**Exercise directions:**
Please reproduce verbatim the lines below, from the first through the one with "Thus \(f\) is surjective.".

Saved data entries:
^^^^^^^^^^^^^^^^

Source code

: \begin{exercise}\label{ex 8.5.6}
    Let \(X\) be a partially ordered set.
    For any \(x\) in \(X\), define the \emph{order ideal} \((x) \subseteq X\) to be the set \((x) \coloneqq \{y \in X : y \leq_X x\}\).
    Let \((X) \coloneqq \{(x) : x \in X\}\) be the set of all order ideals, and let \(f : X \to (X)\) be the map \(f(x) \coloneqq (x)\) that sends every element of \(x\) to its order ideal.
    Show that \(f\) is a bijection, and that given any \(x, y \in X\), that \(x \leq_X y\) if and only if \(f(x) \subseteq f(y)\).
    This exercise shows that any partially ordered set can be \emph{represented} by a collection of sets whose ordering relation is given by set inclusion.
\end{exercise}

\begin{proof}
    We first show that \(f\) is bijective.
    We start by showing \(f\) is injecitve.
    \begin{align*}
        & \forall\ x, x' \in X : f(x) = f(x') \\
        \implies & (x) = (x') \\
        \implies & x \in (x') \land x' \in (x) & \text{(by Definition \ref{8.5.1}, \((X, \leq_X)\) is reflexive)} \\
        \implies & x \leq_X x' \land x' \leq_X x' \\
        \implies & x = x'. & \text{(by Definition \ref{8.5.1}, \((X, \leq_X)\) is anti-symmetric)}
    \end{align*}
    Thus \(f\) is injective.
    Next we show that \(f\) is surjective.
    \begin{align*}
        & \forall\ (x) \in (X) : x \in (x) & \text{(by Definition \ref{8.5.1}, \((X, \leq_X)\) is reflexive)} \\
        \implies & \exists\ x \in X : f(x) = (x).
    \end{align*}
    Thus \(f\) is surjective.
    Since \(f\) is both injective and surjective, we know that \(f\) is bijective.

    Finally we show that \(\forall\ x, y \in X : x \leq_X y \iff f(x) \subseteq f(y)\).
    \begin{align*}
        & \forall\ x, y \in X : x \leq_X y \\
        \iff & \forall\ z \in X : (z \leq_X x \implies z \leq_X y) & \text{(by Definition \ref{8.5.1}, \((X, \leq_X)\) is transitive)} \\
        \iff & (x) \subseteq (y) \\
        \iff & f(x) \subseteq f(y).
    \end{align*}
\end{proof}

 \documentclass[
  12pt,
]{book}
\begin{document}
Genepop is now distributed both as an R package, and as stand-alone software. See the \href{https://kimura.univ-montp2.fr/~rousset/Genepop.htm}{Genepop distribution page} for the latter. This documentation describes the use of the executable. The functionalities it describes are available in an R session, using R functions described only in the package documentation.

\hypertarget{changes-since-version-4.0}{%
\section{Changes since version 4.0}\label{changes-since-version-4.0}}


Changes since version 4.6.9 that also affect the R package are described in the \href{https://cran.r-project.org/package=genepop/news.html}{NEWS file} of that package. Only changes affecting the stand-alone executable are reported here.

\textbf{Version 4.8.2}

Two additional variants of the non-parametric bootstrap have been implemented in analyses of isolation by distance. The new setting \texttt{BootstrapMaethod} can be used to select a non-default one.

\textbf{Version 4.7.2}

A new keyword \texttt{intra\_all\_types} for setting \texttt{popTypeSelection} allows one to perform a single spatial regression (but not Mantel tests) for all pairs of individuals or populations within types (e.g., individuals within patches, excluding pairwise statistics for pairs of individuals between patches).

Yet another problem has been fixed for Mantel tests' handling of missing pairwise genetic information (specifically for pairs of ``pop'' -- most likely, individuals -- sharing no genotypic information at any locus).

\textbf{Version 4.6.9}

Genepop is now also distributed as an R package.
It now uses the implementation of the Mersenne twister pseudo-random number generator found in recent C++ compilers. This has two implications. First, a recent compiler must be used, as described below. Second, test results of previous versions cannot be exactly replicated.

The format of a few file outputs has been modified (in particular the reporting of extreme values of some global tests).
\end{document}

^^^^^^^^^^^^^^^^

**Answer for this exercise:**
Source code

: \begin{exercise}\label{ex 8.5.6}
    Let \(X\) be a partially ordered set.
    For any \(x\) in \(X\), define the \emph{order ideal} \((x) \subseteq X\) to be the set \((x) \coloneqq \{y \in X : y \leq_X x\}\).
    Let \((X) \coloneqq \{(x) : x \in X\}\) be the set of all order ideals, and let \(f : X \to (X)\) be the map \(f(x) \coloneqq (x)\) that sends every element of \(x\) to its order ideal.
    Show that \(f\) is a bijection, and that given any \(x, y \in X\), that \(x \leq_X y\) if and only if \(f(x) \subseteq f(y)\).
    This exercise shows that any partially ordered set can be \emph{represented} by a collection of sets whose ordering relation is given by set inclusion.
\end{exercise}

\begin{proof}
    We first show that \(f\) is bijective.
    We start by showing \(f\) is injecitve.
    \begin{align*}
        & \forall\ x, x' \in X : f(x) = f(x') \\
        \implies & (x) = (x') \\
        \implies & x \in (x') \land x' \in (x) & \text{(by Definition \ref{8.5.1}, \((X, \leq_X)\) is reflexive)} \\
        \implies & x \leq_X x' \land x' \leq_X x' \\
        \implies & x = x'. & \text{(by Definition \ref{8.5.1}, \((X, \leq_X)\) is anti-symmetric)}
    \end{align*}
    Thus \(f\) is injective.
    Next we show that \(f\) is surjective.
    \begin{align*}
        & \forall\ (x) \in (X) : x \in (x) & \text{(by Definition \ref{8.5.1}, \((X, \leq_X)\) is reflexive)} \\
        \implies & \exists\ x \in X : f(x) = (x).
    \end{align*}
    Thus \(f\) is surjective.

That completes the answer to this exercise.